The development of reasoning capabilities represents a critical frontier in large language models (LLMs) research, where reinforcement learning (RL) and process reward models (PRMs) have emerged as predominant methodological frameworks. Contrary to conventional wisdom, empirical evidence from DeepSeek-R1 demonstrates that pure RL training focused on mathematical problem-solving can progressively enhance reasoning abilities without PRM integration, challenging the perceived necessity of process supervision. In this study, we conduct a systematic investigation of the relationship between RL training and PRM capabilities. Our findings demonstrate that problem-solving proficiency and process supervision capabilities represent complementary dimensions of reasoning that co-evolve synergistically during pure RL training. In particular, current PRMs underperform simple baselines like majority voting when applied to state-of-the-art models such as DeepSeek-R1 and QwQ-32B. To address this limitation, we propose Self-PRM, an introspective framework in which models autonomously evaluate and rerank their generated solutions through self-reward mechanisms. Although Self-PRM consistently improves the accuracy of the benchmark (particularly with larger sample sizes), analysis exposes persistent challenges: The approach exhibits low precision (<10\%) on difficult problems, frequently misclassifying flawed solutions as valid.

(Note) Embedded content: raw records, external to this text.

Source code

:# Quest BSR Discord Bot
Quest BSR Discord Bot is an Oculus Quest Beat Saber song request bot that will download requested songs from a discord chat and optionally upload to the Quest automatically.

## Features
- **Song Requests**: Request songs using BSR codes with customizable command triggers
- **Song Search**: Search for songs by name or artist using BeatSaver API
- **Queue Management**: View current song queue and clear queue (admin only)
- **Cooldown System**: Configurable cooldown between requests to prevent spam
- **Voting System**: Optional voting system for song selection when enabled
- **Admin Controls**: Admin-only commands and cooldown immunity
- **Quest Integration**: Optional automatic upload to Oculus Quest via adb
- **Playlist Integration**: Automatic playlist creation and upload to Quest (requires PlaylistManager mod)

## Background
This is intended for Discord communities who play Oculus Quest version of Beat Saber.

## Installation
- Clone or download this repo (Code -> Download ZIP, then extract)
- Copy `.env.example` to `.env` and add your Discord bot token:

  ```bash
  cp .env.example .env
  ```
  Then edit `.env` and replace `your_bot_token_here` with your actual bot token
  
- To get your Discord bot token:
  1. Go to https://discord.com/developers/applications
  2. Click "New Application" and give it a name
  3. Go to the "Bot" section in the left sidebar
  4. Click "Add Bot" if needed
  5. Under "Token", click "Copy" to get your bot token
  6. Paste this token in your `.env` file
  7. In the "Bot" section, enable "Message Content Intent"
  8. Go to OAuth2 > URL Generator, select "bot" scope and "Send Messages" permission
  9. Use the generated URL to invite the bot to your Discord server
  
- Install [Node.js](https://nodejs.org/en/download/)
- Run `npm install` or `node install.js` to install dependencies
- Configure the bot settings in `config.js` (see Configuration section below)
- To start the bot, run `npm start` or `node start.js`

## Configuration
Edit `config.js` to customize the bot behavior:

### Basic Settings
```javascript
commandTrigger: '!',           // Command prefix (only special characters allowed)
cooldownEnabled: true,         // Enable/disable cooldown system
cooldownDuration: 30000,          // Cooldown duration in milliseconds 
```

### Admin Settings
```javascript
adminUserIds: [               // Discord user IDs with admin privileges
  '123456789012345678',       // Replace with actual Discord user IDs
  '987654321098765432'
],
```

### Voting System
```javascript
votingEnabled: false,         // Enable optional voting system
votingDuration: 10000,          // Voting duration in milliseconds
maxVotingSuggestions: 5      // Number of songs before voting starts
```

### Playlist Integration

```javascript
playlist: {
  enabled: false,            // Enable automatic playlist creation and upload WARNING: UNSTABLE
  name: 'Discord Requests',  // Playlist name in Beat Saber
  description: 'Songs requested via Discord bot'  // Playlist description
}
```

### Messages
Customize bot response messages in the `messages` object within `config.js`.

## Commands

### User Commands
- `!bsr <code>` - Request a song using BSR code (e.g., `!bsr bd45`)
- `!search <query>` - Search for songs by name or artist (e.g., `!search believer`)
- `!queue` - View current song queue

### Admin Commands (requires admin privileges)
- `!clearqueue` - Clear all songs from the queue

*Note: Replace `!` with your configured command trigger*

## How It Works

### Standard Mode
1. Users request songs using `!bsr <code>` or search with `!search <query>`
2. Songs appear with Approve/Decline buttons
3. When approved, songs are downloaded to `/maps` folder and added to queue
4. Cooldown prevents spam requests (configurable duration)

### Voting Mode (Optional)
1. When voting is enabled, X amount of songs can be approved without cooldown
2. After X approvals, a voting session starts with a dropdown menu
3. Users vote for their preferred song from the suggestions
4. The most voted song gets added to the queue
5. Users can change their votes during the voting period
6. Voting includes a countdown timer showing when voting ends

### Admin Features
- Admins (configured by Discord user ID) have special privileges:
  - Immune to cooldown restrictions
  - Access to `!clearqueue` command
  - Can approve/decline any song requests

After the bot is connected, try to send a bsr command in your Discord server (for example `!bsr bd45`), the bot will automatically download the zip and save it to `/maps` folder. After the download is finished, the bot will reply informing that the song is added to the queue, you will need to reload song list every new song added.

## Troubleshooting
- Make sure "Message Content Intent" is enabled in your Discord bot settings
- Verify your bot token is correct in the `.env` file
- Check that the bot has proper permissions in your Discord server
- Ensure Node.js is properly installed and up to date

These analyses underscore the need for continued RL scaling to improve reward alignment and introspective accuracy. Overall, our findings suggest that PRM may not be essential for enhancing complex reasoning, as pure RL not only improves problem-solving skills but also inherently fosters robust PRM capabilities. We hope these findings provide actionable insights for building more reliable and self-aware complex reasoning models.